SUPPLIED RECORDS -
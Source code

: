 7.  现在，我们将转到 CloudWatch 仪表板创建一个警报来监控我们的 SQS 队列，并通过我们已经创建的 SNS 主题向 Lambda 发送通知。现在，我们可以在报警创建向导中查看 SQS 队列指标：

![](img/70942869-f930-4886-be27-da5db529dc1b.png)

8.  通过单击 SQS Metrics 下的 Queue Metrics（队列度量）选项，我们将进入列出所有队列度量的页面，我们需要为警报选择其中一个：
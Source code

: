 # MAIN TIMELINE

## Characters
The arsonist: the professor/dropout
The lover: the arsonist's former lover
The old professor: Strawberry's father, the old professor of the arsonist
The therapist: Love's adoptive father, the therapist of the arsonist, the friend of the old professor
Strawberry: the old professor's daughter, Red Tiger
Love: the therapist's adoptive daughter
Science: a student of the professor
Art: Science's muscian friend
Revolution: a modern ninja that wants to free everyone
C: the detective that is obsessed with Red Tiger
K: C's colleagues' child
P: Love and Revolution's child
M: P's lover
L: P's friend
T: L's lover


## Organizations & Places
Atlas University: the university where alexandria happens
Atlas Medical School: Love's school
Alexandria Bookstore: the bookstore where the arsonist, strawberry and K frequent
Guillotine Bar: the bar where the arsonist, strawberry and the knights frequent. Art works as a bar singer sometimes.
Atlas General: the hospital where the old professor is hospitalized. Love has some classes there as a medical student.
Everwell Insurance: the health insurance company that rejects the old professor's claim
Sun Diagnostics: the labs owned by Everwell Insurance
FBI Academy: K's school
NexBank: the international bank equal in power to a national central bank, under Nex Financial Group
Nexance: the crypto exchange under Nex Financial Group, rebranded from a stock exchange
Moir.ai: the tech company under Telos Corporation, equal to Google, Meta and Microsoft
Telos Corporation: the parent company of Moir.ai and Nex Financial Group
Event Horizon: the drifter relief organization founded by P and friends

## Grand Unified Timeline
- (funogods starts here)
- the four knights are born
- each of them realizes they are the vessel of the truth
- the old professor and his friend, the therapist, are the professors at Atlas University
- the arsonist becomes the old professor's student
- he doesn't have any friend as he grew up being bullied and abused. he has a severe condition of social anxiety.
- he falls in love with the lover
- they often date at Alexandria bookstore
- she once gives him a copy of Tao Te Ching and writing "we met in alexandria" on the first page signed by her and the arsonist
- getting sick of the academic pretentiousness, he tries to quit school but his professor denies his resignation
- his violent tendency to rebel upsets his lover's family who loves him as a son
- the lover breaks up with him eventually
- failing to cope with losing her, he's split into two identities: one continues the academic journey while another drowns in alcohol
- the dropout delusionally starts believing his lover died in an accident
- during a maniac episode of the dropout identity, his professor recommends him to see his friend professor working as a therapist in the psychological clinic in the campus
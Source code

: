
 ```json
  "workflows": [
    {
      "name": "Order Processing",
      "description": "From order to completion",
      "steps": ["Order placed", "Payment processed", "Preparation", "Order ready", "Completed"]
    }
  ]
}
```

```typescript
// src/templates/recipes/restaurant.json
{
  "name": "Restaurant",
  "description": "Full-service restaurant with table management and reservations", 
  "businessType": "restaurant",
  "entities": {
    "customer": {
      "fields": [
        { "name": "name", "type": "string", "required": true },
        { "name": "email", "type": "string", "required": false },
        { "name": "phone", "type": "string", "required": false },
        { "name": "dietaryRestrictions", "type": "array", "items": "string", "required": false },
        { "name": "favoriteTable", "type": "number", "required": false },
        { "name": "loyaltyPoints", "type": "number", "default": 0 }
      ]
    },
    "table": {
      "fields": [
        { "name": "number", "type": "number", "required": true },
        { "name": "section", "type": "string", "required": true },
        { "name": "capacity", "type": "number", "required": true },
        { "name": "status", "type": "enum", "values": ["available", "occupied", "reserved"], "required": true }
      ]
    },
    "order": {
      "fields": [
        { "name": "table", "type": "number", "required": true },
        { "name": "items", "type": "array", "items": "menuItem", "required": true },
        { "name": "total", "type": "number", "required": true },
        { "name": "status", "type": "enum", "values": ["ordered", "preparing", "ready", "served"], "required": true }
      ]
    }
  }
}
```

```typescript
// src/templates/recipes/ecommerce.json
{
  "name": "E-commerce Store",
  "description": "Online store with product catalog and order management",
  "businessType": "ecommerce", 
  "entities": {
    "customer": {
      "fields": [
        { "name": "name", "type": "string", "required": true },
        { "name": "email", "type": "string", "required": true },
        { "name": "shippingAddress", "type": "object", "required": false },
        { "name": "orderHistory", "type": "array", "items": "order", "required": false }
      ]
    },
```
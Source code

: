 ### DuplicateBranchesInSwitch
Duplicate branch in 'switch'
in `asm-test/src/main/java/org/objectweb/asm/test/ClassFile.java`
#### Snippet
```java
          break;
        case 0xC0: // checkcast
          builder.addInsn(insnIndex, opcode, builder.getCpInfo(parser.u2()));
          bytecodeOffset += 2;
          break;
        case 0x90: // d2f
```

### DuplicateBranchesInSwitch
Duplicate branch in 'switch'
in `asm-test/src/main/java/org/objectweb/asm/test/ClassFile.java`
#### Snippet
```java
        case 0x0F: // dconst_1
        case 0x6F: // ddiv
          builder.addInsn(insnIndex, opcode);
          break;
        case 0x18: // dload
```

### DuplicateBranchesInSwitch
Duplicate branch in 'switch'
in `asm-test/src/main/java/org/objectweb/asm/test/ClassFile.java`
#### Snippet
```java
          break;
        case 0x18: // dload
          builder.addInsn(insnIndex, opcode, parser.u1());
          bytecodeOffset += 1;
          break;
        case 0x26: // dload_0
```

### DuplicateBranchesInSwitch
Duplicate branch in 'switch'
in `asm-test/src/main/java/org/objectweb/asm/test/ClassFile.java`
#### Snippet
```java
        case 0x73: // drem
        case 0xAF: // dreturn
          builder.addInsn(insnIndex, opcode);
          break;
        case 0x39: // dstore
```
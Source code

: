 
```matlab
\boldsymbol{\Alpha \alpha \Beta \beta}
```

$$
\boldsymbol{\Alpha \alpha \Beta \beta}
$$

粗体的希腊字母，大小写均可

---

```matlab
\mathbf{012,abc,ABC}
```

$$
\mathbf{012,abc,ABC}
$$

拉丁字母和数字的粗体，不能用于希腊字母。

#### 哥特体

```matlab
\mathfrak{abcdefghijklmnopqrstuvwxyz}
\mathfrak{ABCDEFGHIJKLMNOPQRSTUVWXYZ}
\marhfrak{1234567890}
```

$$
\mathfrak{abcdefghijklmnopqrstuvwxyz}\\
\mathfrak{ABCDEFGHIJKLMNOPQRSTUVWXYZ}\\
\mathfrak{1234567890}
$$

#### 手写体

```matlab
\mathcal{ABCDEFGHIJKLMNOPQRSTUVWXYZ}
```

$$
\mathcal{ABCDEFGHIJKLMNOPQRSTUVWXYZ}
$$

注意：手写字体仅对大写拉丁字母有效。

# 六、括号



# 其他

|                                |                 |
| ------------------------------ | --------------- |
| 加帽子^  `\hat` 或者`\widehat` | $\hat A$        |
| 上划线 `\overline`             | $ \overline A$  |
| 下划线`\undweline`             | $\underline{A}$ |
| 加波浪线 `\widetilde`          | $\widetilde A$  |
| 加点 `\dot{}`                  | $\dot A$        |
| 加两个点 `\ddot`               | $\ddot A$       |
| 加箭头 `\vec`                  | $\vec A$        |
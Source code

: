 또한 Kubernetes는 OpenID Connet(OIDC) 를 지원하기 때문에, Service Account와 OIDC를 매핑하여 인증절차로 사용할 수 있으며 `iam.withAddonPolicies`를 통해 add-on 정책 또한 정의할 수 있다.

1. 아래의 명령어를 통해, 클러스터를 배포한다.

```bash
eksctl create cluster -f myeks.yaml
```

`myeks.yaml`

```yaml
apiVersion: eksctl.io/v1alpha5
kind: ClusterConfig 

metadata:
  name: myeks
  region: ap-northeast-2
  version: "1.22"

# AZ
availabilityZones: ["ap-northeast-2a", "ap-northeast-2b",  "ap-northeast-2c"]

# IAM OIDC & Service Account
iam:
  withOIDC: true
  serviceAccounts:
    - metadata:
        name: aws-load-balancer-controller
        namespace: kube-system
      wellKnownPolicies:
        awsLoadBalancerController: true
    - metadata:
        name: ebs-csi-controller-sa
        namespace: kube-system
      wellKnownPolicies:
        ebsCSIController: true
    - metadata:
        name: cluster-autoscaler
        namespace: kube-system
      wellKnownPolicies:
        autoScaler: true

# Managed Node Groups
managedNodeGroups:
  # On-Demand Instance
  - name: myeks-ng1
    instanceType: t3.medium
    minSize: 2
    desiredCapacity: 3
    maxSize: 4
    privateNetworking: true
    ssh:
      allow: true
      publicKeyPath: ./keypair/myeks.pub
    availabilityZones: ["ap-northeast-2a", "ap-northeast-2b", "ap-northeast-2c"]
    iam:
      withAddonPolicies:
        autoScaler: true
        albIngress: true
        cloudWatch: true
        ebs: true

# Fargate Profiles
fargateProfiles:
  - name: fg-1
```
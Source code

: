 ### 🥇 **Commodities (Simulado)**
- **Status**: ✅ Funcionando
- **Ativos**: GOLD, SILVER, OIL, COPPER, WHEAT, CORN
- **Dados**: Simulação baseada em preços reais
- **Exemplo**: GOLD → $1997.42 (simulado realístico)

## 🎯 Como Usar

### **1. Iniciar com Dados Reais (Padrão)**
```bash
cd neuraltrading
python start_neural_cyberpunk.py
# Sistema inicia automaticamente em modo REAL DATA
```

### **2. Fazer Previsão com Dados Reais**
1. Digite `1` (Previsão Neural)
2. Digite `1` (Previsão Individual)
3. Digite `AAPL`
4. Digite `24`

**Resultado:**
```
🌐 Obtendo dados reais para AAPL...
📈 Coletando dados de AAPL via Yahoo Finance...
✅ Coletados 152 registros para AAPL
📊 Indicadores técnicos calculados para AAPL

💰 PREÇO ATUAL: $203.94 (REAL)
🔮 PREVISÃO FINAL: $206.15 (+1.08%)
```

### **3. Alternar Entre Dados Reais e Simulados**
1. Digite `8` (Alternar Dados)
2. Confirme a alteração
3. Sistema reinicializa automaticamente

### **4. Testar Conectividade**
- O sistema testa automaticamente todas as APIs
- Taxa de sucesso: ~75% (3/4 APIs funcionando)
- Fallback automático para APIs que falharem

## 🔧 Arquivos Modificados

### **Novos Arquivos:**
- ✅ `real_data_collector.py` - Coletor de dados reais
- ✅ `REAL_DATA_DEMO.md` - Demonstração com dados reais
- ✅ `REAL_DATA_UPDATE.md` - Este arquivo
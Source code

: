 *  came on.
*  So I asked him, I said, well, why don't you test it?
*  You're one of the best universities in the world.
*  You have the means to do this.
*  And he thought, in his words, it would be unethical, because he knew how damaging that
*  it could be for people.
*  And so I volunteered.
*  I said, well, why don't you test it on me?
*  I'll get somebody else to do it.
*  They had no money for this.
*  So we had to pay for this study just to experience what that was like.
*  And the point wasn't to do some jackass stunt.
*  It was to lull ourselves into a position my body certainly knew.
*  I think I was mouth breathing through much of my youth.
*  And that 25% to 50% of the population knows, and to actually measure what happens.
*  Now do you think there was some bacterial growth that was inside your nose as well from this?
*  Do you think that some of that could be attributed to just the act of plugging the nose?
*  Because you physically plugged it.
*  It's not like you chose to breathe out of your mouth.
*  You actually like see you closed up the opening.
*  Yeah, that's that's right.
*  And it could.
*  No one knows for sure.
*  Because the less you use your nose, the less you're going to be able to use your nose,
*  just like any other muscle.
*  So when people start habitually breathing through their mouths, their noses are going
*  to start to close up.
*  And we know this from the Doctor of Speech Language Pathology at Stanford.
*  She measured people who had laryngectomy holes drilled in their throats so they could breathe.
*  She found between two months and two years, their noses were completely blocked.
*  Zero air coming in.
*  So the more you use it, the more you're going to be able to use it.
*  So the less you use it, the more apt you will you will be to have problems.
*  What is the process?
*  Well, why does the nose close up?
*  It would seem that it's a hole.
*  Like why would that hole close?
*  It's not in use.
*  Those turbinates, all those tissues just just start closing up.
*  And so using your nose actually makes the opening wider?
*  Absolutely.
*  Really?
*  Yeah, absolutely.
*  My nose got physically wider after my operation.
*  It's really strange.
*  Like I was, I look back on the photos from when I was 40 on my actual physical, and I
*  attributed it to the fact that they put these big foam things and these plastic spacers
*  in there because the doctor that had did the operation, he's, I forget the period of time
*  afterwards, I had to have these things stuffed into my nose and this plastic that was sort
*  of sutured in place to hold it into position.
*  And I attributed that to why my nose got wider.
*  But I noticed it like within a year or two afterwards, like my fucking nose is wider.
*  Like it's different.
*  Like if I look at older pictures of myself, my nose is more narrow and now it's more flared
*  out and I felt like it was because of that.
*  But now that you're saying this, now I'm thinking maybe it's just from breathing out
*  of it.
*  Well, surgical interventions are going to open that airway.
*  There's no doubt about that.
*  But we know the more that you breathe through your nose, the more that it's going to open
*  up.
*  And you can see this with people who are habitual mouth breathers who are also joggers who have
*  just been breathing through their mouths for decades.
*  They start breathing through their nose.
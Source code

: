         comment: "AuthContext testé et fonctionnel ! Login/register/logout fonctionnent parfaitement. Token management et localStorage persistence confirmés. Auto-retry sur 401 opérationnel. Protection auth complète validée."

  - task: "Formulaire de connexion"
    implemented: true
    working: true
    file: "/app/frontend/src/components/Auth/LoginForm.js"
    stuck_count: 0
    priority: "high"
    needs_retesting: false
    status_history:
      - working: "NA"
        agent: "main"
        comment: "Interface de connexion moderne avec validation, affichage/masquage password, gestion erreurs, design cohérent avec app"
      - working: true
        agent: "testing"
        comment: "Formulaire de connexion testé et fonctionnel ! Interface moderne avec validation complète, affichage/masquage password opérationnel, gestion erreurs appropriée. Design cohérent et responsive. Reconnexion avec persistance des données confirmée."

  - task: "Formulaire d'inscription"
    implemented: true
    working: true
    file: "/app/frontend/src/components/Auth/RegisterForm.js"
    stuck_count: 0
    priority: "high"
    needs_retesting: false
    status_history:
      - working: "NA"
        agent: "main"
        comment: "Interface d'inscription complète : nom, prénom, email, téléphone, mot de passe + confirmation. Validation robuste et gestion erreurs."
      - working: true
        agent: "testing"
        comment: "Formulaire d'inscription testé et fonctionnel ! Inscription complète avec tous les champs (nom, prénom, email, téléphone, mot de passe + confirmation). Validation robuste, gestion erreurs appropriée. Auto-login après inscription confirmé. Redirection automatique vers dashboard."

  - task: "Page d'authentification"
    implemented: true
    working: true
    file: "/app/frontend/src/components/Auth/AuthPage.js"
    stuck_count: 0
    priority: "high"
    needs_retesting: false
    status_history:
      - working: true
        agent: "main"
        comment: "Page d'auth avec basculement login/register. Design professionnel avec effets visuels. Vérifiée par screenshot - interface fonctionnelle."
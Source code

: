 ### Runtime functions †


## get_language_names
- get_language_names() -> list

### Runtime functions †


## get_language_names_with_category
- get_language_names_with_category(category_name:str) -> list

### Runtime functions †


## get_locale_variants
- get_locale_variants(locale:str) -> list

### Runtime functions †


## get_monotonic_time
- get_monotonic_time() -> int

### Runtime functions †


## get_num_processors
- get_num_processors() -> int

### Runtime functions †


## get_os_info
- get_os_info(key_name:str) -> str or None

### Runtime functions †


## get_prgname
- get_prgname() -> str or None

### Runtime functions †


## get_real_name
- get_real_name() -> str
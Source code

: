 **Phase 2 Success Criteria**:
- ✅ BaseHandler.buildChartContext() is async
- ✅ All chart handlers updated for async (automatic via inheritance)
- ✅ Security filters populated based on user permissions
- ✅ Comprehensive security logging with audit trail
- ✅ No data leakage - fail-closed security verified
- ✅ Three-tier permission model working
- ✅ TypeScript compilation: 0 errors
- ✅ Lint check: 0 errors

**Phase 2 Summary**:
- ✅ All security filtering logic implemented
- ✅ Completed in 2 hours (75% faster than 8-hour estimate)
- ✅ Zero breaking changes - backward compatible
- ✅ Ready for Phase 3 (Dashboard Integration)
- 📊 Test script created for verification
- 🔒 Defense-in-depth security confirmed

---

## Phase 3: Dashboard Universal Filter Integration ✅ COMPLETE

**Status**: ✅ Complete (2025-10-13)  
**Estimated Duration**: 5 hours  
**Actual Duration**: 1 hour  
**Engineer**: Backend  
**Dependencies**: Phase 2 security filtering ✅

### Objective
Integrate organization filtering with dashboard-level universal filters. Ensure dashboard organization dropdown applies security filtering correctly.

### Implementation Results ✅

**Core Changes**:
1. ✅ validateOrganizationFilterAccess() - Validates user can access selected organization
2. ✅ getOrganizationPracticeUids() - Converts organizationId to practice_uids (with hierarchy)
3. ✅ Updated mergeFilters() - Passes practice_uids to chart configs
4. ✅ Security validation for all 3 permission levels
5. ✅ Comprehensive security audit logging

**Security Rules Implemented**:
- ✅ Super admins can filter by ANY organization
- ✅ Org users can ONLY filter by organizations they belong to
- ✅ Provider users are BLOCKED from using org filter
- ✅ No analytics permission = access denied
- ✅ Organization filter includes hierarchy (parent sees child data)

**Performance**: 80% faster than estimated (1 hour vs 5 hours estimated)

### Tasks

WHAT YOU ARE ASKED TO DO -
Return a word-for-word copy of the lines above from the one holding "It's really strange." through the one holding "nose got wider.", with both of them included and nothing besides.

OUTPUT FOR THIS TASK -
*  It's really strange.
*  Like I was, I look back on the photos from when I was 40 on my actual physical, and I
*  attributed it to the fact that they put these big foam things and these plastic spacers
*  in there because the doctor that had did the operation, he's, I forget the period of time
*  afterwards, I had to have these things stuffed into my nose and this plastic that was sort
*  of sutured in place to hold it into position.
*  And I attributed that to why my nose got wider.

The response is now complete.